[WORK ORDER]
Whenever a line in the listing below holds the string "pumping", include it in the count. Say how many such lines there are and nothing more.

[TASK MATERIAL]
((

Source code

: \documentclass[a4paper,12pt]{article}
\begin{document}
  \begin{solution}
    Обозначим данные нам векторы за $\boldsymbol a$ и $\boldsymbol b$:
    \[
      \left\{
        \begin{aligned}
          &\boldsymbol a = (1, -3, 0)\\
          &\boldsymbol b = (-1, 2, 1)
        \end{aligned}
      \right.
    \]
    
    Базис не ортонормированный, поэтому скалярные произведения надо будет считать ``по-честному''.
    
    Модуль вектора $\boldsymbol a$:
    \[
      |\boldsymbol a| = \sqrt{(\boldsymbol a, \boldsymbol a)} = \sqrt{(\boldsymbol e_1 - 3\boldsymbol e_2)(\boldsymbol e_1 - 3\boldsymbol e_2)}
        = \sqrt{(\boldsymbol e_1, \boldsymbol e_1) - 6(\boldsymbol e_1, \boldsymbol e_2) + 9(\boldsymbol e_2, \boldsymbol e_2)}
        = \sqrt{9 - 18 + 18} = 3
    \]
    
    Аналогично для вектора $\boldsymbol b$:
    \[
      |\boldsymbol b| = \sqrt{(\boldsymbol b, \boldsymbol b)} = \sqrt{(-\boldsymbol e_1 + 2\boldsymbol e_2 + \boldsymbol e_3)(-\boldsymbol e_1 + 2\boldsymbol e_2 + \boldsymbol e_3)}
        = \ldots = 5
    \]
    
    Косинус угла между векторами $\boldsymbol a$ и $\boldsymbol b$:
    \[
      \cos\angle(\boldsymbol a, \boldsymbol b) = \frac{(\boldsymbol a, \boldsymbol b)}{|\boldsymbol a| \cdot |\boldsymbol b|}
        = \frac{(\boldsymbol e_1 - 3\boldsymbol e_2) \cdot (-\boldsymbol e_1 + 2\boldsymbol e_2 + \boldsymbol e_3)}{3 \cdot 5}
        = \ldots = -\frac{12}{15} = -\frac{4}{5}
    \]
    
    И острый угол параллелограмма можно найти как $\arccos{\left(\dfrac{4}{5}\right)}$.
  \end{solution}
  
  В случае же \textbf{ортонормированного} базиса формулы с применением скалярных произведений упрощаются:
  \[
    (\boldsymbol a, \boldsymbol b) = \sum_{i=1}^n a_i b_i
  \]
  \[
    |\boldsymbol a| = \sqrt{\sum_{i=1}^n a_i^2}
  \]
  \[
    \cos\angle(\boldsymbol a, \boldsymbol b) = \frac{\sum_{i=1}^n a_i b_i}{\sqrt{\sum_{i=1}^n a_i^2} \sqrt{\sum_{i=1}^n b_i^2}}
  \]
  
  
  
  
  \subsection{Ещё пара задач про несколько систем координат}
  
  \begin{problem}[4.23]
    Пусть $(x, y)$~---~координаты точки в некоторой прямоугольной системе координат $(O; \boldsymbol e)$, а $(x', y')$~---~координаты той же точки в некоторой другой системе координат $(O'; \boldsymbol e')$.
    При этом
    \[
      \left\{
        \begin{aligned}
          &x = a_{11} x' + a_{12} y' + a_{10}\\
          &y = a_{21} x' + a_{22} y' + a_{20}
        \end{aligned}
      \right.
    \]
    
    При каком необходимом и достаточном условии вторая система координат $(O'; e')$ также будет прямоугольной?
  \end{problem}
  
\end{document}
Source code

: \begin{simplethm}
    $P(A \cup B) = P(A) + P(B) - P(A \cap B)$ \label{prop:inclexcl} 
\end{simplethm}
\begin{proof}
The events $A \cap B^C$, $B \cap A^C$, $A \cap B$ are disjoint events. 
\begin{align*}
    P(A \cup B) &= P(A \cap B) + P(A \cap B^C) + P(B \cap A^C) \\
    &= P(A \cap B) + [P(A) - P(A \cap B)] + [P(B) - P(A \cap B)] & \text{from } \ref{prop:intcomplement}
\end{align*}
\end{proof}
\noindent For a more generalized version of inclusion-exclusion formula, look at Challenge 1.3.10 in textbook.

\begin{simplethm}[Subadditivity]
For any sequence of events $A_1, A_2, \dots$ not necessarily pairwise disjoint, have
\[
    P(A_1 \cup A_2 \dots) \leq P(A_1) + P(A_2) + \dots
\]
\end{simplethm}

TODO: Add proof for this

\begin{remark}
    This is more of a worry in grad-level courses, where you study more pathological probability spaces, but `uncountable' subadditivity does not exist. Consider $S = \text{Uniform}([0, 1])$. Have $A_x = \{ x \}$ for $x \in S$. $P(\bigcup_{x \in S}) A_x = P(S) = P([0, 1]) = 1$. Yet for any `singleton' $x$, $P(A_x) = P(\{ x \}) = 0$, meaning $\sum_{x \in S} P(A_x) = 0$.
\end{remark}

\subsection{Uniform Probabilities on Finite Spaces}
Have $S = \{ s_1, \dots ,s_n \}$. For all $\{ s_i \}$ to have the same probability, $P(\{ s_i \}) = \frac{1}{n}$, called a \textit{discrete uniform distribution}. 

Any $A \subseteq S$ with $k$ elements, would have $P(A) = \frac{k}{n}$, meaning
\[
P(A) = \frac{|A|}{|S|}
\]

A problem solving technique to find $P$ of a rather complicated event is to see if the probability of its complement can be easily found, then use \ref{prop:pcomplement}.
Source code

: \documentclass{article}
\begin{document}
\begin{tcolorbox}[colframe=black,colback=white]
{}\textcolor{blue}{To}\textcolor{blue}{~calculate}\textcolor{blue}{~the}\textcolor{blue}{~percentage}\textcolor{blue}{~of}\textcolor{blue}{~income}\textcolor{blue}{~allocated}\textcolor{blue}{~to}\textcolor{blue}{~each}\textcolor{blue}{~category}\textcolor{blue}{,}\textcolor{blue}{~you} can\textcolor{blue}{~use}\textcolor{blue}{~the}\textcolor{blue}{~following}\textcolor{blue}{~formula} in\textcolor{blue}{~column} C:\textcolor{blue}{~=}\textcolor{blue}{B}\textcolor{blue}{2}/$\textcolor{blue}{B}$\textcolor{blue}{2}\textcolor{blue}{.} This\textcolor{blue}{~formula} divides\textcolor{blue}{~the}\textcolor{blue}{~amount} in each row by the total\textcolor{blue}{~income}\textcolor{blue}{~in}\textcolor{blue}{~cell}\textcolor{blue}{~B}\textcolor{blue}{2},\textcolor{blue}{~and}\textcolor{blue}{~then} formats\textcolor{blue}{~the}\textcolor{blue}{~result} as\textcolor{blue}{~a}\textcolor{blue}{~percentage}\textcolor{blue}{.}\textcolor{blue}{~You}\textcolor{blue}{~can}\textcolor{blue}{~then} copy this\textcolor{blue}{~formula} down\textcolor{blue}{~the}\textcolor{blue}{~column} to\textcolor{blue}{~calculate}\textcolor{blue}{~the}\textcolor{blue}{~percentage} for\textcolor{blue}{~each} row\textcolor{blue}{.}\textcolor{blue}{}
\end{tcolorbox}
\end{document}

))
((

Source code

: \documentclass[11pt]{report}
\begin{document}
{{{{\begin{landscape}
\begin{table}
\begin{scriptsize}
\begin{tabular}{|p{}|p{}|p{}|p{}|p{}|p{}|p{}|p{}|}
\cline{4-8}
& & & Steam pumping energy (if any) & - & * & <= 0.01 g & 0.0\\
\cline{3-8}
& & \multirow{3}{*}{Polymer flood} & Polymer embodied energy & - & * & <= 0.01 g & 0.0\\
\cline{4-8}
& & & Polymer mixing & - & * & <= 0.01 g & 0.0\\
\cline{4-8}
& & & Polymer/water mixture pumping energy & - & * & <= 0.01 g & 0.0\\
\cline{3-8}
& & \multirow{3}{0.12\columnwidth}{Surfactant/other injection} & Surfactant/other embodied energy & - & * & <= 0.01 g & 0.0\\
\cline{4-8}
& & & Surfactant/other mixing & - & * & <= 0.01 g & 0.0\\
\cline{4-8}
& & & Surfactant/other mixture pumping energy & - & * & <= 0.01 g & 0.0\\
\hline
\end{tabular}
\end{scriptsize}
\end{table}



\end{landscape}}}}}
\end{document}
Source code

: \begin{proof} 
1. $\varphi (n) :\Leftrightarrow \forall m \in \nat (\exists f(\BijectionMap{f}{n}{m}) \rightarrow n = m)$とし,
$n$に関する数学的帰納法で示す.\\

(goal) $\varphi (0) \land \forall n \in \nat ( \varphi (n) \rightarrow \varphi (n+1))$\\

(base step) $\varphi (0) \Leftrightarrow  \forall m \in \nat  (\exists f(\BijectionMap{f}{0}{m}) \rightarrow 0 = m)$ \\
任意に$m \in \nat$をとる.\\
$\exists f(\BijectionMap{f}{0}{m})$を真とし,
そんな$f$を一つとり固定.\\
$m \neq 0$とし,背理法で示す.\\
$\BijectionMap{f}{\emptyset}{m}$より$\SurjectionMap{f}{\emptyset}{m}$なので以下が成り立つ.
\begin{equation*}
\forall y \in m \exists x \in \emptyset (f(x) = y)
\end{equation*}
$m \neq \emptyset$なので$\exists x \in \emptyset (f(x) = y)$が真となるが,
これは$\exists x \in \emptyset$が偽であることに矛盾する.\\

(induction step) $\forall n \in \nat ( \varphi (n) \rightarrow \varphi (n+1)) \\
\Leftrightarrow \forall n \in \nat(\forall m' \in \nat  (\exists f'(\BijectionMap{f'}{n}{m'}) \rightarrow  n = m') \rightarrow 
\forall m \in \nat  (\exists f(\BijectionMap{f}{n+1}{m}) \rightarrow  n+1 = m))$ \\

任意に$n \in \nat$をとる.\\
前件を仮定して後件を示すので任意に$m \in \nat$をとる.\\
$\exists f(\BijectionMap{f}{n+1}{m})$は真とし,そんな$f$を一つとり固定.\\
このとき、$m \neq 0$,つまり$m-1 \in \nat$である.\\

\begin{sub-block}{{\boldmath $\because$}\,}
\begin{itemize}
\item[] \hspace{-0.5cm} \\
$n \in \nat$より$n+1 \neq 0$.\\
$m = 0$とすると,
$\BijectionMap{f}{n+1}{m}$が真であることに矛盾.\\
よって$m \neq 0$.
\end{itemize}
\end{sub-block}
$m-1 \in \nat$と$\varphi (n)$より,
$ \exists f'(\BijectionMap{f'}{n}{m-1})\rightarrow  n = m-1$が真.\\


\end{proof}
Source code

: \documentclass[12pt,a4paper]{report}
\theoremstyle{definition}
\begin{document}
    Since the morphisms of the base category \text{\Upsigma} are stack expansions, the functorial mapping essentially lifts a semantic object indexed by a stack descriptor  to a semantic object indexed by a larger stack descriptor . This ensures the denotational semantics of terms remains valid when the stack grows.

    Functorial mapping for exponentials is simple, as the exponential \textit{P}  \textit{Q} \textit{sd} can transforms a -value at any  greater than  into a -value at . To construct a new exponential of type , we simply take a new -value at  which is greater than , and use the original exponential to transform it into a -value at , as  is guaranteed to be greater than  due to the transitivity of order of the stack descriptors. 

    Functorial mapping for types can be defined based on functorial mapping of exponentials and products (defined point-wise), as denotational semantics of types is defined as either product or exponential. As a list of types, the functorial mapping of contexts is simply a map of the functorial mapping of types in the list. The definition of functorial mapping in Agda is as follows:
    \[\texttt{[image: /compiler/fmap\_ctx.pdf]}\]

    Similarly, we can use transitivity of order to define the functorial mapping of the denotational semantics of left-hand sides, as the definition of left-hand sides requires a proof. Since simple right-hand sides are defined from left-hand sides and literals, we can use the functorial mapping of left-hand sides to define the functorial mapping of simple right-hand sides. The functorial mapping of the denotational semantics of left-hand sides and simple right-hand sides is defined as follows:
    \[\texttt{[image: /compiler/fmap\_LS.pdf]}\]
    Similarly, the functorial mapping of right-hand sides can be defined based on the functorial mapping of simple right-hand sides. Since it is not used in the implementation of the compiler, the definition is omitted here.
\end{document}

))

[SOLUTION]
3